Using the records below, locate all lines containing "microsoft" and return them.

(Records excerpted from a collection)

···

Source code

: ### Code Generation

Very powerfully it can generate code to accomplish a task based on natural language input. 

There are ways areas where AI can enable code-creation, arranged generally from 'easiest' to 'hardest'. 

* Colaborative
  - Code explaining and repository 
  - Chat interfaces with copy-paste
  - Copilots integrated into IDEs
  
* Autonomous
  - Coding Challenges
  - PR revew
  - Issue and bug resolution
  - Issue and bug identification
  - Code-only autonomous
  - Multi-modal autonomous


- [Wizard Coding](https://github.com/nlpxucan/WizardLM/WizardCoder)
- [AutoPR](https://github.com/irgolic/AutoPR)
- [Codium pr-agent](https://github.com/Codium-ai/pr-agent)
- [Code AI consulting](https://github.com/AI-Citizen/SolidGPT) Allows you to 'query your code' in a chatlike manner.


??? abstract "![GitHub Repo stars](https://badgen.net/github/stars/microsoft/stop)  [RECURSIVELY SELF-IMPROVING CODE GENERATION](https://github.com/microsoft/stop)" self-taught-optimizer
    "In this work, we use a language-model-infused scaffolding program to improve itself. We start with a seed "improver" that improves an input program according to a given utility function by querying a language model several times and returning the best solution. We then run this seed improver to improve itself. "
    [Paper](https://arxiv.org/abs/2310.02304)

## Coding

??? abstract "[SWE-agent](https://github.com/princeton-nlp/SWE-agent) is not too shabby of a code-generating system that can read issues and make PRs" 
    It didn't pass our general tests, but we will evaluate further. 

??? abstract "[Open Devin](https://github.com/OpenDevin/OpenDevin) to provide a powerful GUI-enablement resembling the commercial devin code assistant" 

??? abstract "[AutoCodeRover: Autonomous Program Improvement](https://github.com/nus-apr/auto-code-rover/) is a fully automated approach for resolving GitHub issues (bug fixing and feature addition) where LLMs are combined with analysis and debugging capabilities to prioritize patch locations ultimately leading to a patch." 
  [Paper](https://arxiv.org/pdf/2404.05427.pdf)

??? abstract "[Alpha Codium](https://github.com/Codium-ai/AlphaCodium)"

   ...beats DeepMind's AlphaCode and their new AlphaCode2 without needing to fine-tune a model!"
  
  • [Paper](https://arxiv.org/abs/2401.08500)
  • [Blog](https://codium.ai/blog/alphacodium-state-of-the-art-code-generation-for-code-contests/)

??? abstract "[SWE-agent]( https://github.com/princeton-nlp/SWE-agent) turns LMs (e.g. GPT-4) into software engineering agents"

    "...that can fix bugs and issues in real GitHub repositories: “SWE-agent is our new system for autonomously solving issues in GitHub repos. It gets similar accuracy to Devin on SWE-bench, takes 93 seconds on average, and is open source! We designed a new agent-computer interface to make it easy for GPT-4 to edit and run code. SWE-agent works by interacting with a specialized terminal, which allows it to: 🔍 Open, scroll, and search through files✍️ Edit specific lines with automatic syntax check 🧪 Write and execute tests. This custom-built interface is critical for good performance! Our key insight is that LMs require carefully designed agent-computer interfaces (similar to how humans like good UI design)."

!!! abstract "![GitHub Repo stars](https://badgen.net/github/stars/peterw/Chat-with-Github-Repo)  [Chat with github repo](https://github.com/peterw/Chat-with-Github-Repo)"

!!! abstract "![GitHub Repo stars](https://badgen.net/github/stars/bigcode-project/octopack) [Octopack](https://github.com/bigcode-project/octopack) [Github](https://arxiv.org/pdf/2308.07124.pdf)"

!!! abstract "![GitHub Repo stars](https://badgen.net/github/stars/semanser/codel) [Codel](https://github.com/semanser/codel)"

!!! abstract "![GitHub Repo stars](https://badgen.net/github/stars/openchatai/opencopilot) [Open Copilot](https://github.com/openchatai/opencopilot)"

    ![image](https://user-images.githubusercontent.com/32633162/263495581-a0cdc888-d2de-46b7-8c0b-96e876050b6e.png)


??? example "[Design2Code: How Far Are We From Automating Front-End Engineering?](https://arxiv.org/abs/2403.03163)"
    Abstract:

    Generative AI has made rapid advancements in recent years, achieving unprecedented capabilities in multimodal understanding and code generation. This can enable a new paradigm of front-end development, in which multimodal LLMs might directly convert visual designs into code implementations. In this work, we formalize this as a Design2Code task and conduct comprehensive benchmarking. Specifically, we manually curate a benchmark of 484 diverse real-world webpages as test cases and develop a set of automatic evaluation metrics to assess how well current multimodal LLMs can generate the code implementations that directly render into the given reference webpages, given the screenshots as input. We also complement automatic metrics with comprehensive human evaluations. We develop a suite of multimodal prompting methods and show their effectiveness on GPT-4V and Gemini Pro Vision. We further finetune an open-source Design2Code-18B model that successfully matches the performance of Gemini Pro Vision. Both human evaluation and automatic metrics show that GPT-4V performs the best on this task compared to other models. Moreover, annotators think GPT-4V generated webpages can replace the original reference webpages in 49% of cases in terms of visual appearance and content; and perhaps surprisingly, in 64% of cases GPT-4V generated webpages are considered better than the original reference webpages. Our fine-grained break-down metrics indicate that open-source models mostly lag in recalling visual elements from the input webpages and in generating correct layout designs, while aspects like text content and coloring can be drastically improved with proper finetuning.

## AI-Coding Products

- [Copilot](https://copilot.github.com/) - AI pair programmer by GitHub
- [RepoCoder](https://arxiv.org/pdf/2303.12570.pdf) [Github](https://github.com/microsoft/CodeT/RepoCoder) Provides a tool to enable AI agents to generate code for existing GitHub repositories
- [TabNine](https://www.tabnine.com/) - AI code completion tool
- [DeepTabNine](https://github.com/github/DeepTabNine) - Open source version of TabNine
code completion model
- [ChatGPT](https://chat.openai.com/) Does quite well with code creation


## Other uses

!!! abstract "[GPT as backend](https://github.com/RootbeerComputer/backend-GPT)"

···

** Written solution **
??? abstract "![GitHub Repo stars](https://badgen.net/github/stars/microsoft/stop)  [RECURSIVELY SELF-IMPROVING CODE GENERATION](https://github.com/microsoft/stop)" self-taught-optimizer
- [RepoCoder](https://arxiv.org/pdf/2303.12570.pdf) [Github](https://github.com/microsoft/CodeT/RepoCoder) Provides a tool to enable AI agents to generate code for existing GitHub repositories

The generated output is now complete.